The mother of all British festivals Glastonbury, has built a peculiar place in the British nation’s heart. Curated since 1970 by the self-confessed still hippie Michael Eavis and held on his farm in the country’s rural south-west. Over the years it has extended far beyond a traditional musical context, in financially supporting environmental causes and becoming widely recognised as a pantheon of alternative contemporary arts.
It’s still the musical side however for which the festival is most recognised and – as became apparent following the announcement of a headline appearance for rapper and self-proclaimed “CEO of hip-hop” Jay-Z – it’s perhaps least bohemian tentacle.
Fans used to seeing the likes of The Arctic Monkeys topping the bill were clearly underwhelmed. Ticket sales – which the year before had been concluded within two hours of being made available – were at best sluggish. It took the ever reliable outer monologue of Oasis, muse Noel Gallagher, to provide the most controversial assessment of the rapper’s suitability, bluntly stating: “I’m not having hip-hop at Glastonbury”.
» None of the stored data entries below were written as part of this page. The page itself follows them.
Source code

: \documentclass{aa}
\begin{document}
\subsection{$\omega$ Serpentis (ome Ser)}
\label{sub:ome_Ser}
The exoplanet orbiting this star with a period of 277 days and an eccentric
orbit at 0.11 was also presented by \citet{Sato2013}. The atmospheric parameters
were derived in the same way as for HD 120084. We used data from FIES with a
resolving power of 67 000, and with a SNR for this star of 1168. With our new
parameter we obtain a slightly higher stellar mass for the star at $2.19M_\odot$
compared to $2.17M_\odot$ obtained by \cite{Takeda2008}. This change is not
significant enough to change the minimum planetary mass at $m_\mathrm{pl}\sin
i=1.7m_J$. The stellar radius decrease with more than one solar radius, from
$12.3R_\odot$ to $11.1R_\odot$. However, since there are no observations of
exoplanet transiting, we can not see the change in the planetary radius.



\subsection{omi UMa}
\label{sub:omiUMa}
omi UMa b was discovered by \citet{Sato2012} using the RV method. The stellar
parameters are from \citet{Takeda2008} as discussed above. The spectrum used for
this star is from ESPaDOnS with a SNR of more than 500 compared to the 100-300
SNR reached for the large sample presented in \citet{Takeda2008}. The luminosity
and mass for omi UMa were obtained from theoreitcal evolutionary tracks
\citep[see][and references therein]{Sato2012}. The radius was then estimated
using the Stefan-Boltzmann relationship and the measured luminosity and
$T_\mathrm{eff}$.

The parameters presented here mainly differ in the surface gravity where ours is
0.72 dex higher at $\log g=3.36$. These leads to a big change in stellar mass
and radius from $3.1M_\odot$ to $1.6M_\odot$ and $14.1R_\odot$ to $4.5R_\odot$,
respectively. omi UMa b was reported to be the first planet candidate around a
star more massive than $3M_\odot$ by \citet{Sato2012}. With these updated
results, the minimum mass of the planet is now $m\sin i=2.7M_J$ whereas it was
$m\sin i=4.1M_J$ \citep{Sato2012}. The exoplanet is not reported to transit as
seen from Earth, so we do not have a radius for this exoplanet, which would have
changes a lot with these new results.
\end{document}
Gallagher’s statement may read like that of a man radically out of time but to briefly add some context, hip-hop is far more ingrained in pop culture in Britain than being a bona fide urban lifestyle. Whilst Jay-Z’s global celebrity status is unquestionable, despite its critical acclaim as a return to form, UK sales of the American Gangster album have been relatively modest. His bemused response to the controversy was undoubtedly justified – after all rappers headline festivals across the globe – but Britain’s pugnacious sense of cultural isolation was evidently lost on him.
In the end, of course he had the final say. Sandwiched between more traditional Worthy Farm head-liners Kings of Leon and The Verve and with Beyonce Knowles in the wings, the set opened with a profane video montage of Gallagher’s diss – “Sorry, but Jay-Z, I’m not fucking having him at Glastonbury” – to which, by way of introduction the subject, meekly responded with “My name is Jay-Z and I’m pretty fucking awesome”.
It didn’t end there either, further ridicule being harvested via a semi-cover of Oasis iconic Wonderwall, before the crunch of 99 Problems began proceedings in earnest. Designed to create headlines and carefully shorn of any special guest cameos to keep the focus totally on centre stage, it was a set rich in both entertainment and symbolism, saluted widely afterwards as the weekend’s defining moment. More importantly, it completely dismantled any remaining prejudice towards the genre.
And yet as the dust settled, the feeling that either consciously or not the whole thing had been something of pantomime, was hard to shake. Talking about the spat in this week’s New Musical Express, prominent UK DJ Tim Westwood, opined that the situation was in fact little more than a minor disagreement.
In comparing the gravity of the situation to other famous hip-hop beefs, he categorised the whole dispute as little more than a misunderstanding, stating, “This was fun”. “Noel’s comments were a rallying cause for Jay-Z, no question”. Gallagher himself has also this week appeared to distance himself from the controversy, saying “For the record, I like Jay Z”.
Any PR, as we also know, is good PR. Since Glastonbury both Oasis and Jay Z’s British sales have, according to music retail chain HMV, increased by hundreds of percent. Already a perennial favourite in pub jukeboxes across the country, Wonderwall last week re-entered the Top 200. By pure coincidence, Oasis new album Dig Out Your Soul is released on the band’s own label in October. It seems that the controversy may have definitively cemented Jay Z’s persona in Britain’s consciousness, whilst at the same time revitalising interest in the Mancunians, whose best work it could be argued is more than a decade behind them.
Oasis return to tour North America next month. Expect pickets, pro hip-hop demonstrations and strong ticket sales.